▶ What you have to do
This exercise calls for the line with "A SRP és az", the line with "nem használja.", and all lines between them in the material below, output exactly and with no other lines.

▶ Data for analysis
((
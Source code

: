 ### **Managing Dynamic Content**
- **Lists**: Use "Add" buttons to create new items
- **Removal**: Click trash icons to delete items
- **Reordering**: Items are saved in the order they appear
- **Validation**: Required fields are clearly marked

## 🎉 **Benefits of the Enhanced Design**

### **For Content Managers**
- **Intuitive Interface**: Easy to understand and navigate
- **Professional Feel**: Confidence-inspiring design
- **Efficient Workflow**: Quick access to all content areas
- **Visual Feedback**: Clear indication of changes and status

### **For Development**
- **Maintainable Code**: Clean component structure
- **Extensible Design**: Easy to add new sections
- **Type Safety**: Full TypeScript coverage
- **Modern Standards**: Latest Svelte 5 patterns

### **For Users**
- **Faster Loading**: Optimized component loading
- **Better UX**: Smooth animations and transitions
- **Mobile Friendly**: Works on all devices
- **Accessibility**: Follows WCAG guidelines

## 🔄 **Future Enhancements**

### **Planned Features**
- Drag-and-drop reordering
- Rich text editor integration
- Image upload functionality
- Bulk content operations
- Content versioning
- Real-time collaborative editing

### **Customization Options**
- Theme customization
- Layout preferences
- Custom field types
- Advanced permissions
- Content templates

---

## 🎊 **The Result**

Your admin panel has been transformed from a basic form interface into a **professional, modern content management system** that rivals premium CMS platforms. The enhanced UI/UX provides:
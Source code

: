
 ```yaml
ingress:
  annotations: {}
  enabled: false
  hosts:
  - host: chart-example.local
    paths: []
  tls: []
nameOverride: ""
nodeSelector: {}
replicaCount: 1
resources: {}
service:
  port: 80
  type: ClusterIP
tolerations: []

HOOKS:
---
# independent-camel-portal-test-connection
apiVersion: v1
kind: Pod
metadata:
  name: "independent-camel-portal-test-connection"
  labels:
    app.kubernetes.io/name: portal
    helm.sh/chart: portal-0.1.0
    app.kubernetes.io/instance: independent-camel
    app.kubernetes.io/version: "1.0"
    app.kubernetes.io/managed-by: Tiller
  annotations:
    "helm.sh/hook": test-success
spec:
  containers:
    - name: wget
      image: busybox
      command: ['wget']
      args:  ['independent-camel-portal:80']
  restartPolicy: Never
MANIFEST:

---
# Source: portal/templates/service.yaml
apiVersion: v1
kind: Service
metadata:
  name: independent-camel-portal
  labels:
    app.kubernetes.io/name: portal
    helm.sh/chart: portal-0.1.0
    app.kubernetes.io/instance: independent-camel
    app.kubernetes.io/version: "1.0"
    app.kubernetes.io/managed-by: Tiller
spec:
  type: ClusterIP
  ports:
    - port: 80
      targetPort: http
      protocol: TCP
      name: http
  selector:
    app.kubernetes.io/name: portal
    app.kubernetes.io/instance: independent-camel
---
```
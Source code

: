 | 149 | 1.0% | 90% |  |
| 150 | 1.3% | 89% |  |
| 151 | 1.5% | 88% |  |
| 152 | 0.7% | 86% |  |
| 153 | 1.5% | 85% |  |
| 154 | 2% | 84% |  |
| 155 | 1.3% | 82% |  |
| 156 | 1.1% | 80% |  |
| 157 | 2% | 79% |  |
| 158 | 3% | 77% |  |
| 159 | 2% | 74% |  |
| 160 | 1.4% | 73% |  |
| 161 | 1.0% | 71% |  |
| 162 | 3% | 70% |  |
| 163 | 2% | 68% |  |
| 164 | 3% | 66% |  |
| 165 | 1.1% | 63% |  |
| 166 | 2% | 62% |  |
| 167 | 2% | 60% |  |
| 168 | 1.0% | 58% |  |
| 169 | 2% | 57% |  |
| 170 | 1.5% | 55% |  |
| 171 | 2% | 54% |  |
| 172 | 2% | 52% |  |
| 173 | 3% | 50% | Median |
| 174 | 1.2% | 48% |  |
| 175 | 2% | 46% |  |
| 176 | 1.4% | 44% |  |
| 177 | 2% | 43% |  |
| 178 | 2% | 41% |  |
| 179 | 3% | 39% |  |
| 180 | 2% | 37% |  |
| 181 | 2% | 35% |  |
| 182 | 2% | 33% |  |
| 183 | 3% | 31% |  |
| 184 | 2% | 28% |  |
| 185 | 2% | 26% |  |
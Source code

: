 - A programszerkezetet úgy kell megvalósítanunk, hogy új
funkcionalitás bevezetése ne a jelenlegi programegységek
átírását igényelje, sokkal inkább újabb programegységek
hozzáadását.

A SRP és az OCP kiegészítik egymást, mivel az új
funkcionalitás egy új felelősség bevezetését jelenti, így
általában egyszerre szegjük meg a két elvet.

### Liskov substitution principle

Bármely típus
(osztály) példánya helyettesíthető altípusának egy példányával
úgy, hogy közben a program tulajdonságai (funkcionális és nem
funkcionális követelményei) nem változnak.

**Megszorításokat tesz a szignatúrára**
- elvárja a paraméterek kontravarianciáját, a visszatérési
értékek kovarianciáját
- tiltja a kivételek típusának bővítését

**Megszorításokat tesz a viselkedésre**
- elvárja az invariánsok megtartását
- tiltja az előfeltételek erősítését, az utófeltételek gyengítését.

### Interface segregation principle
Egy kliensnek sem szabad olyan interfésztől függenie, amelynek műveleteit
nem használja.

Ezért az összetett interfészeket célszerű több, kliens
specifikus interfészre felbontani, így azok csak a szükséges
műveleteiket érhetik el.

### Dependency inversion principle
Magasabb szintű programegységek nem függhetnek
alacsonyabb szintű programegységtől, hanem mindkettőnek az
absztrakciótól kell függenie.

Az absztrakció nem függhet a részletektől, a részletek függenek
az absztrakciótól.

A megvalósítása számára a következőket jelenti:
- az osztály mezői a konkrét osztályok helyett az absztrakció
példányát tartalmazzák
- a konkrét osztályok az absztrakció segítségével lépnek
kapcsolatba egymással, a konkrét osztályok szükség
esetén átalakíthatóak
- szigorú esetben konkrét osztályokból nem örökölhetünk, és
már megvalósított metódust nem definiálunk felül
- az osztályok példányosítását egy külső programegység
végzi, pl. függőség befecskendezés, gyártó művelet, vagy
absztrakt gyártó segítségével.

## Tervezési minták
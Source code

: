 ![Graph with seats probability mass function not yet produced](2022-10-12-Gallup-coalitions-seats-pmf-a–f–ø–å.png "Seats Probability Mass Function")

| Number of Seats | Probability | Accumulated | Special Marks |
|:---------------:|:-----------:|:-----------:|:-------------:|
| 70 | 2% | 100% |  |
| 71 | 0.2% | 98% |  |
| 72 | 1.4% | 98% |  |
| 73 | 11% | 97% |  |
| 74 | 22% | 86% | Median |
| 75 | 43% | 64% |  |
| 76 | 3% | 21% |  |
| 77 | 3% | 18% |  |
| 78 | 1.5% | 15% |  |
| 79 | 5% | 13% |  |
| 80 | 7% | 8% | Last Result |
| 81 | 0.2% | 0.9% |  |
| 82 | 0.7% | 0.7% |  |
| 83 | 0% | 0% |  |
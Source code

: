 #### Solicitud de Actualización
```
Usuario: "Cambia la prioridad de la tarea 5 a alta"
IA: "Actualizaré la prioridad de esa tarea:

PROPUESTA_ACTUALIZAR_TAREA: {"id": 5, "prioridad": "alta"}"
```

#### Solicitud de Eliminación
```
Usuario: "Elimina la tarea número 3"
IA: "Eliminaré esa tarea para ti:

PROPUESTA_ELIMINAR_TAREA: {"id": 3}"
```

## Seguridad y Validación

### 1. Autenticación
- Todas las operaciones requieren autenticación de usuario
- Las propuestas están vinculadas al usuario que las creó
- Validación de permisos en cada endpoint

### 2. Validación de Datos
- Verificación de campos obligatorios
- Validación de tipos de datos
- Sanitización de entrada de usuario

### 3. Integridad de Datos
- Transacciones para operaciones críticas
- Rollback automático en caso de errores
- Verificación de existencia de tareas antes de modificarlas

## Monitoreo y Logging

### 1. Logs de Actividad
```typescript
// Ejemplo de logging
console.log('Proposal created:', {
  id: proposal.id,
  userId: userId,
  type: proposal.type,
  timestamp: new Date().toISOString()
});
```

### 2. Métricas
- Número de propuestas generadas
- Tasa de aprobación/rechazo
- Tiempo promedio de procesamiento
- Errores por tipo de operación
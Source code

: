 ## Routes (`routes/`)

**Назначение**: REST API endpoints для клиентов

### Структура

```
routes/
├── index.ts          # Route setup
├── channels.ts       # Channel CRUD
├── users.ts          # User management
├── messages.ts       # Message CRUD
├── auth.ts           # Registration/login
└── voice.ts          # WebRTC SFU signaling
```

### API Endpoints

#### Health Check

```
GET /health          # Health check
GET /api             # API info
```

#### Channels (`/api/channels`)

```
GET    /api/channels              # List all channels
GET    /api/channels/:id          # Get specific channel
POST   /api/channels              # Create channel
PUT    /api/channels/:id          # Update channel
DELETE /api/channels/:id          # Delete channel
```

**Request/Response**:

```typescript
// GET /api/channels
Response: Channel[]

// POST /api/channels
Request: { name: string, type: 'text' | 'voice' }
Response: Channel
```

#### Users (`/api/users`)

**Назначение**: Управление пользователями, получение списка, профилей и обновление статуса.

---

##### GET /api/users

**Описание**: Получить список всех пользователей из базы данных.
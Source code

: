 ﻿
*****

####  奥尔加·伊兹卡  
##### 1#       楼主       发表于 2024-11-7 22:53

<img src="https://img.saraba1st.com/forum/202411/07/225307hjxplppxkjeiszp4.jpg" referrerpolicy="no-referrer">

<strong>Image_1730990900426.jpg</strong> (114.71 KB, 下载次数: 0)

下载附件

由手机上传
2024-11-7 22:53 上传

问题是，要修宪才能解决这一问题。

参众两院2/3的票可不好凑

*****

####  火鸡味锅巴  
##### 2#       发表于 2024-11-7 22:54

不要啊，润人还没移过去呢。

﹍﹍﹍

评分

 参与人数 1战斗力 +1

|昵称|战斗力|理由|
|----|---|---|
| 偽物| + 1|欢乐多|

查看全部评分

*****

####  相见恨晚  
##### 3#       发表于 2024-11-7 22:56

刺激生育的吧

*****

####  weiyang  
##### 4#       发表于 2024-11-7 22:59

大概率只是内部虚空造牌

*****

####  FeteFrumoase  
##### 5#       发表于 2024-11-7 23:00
))
▶ Written response
A SRP és az OCP kiegészítik egymást, mivel az új
funkcionalitás egy új felelősség bevezetését jelenti, így
általában egyszerre szegjük meg a két elvet.

### Liskov substitution principle

Bármely típus
(osztály) példánya helyettesíthető altípusának egy példányával
úgy, hogy közben a program tulajdonságai (funkcionális és nem
funkcionális követelményei) nem változnak.

**Megszorításokat tesz a szignatúrára**
- elvárja a paraméterek kontravarianciáját, a visszatérési
értékek kovarianciáját
- tiltja a kivételek típusának bővítését

**Megszorításokat tesz a viselkedésre**
- elvárja az invariánsok megtartását
- tiltja az előfeltételek erősítését, az utófeltételek gyengítését.

### Interface segregation principle
Egy kliensnek sem szabad olyan interfésztől függenie, amelynek műveleteit
nem használja.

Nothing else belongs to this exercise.